-------- Data for this task --------

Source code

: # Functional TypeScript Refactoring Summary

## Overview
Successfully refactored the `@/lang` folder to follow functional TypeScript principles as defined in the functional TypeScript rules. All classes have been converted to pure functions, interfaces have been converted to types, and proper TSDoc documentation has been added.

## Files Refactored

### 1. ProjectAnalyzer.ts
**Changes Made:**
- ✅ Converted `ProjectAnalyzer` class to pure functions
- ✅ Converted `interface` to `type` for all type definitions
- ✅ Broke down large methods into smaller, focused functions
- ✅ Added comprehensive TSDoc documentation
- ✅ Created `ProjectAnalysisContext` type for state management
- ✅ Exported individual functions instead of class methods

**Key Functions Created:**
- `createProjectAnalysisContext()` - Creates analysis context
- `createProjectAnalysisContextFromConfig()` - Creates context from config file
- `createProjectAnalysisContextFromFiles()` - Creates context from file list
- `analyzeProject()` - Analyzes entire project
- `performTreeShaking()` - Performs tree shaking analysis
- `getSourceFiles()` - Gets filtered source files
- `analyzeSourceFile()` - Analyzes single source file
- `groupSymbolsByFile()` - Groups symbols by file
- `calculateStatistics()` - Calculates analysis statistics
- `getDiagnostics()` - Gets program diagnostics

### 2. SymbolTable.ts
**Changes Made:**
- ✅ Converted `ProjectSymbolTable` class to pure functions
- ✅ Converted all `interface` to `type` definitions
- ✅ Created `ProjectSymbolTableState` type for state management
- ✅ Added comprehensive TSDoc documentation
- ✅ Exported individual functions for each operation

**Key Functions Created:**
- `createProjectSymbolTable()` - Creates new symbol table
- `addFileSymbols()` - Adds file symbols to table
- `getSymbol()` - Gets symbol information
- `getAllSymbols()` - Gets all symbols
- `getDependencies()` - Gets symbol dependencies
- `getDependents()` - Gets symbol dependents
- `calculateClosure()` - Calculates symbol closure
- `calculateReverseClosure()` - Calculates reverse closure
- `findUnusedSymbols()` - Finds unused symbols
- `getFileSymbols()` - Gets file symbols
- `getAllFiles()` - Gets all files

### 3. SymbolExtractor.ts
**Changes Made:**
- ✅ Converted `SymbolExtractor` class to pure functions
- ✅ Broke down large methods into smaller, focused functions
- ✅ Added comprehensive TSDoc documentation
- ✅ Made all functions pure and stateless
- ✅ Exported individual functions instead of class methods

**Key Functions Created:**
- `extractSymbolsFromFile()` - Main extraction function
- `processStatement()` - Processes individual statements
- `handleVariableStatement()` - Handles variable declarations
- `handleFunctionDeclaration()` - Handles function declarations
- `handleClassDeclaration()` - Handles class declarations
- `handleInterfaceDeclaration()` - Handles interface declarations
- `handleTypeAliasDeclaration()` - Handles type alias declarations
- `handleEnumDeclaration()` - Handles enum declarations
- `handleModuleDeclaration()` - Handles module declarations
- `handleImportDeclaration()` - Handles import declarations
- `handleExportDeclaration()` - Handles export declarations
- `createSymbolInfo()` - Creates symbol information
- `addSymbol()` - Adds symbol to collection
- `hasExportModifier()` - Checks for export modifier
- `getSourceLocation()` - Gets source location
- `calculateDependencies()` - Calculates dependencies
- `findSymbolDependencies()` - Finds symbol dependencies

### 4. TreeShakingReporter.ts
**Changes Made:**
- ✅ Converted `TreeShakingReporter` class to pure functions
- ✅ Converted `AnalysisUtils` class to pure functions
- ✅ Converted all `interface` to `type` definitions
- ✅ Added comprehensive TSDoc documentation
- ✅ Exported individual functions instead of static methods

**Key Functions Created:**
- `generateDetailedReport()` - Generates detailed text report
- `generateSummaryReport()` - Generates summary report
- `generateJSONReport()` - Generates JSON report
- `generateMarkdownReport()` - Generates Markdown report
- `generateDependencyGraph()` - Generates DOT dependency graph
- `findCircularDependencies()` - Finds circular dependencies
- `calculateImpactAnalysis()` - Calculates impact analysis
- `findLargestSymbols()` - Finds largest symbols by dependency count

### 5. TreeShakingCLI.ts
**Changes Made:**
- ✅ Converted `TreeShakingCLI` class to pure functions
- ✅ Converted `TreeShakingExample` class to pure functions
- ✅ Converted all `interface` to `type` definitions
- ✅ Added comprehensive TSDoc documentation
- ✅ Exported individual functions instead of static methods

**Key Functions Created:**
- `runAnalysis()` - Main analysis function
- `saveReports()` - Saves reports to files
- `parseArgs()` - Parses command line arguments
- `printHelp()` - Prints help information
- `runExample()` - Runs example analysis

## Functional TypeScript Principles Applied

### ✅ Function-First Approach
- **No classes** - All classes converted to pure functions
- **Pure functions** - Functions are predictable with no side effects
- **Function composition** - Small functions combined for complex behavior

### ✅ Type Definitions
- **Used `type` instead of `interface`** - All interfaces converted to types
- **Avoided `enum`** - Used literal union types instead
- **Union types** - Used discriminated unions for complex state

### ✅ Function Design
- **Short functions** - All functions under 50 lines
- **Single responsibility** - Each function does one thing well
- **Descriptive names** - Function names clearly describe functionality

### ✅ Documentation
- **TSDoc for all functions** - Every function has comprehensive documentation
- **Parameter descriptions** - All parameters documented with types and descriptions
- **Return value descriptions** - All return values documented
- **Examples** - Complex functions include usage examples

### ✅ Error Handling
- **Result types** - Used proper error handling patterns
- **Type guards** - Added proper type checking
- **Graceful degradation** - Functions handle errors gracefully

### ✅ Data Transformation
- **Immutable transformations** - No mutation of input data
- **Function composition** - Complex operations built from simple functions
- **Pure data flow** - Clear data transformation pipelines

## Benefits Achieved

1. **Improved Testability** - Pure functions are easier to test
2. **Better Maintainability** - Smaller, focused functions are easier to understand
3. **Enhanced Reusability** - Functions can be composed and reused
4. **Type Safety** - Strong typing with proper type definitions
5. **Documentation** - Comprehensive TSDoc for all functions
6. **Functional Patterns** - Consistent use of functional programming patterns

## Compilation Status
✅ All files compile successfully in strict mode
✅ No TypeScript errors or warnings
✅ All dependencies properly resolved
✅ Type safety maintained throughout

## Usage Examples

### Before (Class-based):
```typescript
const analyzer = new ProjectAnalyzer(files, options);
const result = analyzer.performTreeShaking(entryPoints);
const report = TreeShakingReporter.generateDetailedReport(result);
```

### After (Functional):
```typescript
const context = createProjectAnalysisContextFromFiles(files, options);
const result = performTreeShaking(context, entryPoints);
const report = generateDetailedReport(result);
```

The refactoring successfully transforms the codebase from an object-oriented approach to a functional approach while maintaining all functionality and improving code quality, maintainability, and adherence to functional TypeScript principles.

--------

- _Your goal_
From the records above, transcribe exactly the run of lines that opens with the line holding "- **Pure data" and closes with the line holding "4. **Type Safety**", both included.

- _Written solution_
- **Pure data flow** - Clear data transformation pipelines

## Benefits Achieved

1. **Improved Testability** - Pure functions are easier to test
2. **Better Maintainability** - Smaller, focused functions are easier to understand
3. **Enhanced Reusability** - Functions can be composed and reused
4. **Type Safety** - Strong typing with proper type definitions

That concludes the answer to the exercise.